Could be possible to upload the data robsdata.gapminder_data ?
Kind regards
http://robslink.com/SAS/democd27/gapminder_data.sas7bdat
Wow, this is great. Which spreadsheets did you download from Gapminder? I’m trying to recreate this for our internal users group.
Thanks for the compliment! Here are the specific xls data files I used:
http://robslink.com/SAS/democd27/gapminder_gdp_per_capita_ppp.xlsx
http://robslink.com/SAS/democd27/gapminder_life_expectancy_at_birth.xlsx
http://robslink.com/SAS/democd27/gapminder_population.xlsx
Thanks.
I had to comment out the line below from the proc sgplot.

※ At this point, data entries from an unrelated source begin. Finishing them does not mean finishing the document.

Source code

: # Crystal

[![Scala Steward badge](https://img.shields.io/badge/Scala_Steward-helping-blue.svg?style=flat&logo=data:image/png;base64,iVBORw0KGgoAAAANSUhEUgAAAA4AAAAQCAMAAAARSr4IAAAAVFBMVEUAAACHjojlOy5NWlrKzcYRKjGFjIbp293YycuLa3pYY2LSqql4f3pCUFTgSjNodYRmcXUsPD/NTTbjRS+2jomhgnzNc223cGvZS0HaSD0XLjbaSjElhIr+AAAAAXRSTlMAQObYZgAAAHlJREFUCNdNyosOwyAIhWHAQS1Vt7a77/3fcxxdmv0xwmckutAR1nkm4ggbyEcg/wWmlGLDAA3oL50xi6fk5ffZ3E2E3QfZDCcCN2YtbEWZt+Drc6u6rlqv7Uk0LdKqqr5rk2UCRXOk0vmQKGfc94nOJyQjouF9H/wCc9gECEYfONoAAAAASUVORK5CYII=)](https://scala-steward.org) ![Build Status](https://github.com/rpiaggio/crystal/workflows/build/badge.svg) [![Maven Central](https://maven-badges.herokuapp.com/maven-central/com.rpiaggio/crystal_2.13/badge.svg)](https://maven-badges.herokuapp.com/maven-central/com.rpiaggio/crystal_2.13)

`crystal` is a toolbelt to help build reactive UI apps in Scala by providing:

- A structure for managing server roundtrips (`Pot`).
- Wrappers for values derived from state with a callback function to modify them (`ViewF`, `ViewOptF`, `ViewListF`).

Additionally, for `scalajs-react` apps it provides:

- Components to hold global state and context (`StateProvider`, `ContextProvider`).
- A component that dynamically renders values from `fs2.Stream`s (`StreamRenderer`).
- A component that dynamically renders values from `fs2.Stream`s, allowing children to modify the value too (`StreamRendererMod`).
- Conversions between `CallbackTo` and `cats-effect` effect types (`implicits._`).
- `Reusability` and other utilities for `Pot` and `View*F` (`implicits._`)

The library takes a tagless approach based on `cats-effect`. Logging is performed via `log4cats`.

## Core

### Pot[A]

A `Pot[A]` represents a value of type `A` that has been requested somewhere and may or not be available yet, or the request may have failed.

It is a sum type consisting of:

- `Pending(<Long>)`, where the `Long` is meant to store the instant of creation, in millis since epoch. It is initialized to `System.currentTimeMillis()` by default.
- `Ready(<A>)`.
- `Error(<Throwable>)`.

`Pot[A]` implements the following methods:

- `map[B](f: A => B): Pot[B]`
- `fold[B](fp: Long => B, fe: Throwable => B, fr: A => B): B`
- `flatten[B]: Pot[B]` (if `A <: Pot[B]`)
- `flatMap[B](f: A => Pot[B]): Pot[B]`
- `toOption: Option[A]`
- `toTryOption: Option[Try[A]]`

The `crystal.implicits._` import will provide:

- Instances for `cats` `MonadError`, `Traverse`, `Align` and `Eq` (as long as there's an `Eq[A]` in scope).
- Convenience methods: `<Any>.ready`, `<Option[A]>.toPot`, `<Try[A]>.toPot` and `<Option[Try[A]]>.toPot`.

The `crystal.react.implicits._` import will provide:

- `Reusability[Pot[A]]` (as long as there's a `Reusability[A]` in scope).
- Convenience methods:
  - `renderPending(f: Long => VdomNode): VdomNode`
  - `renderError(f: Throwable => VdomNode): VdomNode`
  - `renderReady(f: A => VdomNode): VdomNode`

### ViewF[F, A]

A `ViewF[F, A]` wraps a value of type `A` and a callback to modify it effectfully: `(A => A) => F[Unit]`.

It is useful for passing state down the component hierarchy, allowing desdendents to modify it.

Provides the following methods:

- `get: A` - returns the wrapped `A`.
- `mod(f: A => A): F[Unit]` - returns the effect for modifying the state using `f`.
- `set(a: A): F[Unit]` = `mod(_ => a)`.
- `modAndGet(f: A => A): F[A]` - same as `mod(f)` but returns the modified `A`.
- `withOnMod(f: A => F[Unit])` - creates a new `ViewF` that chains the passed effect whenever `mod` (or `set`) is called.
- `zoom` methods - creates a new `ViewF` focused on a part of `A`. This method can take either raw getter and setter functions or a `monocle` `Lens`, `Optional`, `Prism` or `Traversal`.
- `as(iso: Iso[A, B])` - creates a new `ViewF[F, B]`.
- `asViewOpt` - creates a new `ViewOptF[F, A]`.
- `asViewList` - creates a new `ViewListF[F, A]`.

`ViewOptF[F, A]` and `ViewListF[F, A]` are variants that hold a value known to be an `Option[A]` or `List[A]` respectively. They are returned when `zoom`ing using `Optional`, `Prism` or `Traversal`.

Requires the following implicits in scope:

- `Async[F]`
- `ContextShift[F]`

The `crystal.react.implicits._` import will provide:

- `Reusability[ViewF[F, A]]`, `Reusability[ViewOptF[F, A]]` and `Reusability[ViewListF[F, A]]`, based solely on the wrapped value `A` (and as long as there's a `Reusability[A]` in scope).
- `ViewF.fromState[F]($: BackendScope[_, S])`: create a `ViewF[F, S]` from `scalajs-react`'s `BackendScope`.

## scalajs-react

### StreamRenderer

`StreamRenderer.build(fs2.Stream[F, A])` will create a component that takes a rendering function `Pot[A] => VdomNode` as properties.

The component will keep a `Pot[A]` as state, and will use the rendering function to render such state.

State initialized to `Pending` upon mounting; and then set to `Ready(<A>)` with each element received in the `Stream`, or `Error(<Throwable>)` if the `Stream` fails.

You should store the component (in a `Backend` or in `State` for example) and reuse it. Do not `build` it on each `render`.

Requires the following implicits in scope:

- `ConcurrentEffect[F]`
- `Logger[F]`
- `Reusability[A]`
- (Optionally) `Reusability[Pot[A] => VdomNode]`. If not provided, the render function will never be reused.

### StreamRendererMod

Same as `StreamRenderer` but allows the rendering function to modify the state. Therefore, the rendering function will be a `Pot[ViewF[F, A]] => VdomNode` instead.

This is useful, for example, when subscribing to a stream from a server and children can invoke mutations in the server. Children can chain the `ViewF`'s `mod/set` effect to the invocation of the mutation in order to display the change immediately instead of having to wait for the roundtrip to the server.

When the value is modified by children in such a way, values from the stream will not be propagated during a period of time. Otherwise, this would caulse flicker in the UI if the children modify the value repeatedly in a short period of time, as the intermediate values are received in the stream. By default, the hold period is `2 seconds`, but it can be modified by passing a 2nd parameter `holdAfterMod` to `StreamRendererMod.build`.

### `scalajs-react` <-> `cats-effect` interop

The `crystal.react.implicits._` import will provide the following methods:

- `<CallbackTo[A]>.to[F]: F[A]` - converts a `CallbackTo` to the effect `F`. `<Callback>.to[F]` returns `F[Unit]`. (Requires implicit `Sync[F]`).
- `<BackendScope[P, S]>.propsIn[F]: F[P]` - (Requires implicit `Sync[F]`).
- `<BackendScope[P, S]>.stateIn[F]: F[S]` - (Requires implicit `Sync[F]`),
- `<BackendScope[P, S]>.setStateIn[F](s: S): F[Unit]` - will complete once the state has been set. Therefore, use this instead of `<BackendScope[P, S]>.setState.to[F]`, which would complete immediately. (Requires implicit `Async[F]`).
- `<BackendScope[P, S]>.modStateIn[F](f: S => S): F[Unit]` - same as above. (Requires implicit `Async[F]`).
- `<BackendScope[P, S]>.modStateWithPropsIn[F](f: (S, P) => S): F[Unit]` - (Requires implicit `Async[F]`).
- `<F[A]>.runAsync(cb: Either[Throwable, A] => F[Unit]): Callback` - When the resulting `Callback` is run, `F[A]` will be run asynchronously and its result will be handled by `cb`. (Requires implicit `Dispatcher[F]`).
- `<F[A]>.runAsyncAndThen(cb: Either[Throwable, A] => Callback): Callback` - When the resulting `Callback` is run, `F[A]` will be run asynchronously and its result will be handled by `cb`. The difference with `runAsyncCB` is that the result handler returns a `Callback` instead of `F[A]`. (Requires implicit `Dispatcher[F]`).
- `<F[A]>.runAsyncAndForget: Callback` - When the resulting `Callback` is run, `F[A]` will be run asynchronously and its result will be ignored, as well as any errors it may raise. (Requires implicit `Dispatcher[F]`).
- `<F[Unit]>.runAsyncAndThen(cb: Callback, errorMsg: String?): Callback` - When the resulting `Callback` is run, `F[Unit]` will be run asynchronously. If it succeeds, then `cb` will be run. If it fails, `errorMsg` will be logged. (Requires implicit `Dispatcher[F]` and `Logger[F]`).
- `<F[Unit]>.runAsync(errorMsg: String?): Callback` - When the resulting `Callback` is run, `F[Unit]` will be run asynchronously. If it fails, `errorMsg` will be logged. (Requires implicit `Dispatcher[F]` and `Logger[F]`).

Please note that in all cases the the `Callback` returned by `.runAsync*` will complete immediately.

*styleattrs backcolor=cxcedce3;
Is there a link to the wealth_and_health_map.sas script?
Here's a link to the code I used to draw the color-coded world map I used as the legend: https://blogs.sas.com/content/sastraining/files/2019/01/wealth_and_health_map.txt
Thanks. We don’t have sgmap yet (vM6) but I think I can do this with gmap.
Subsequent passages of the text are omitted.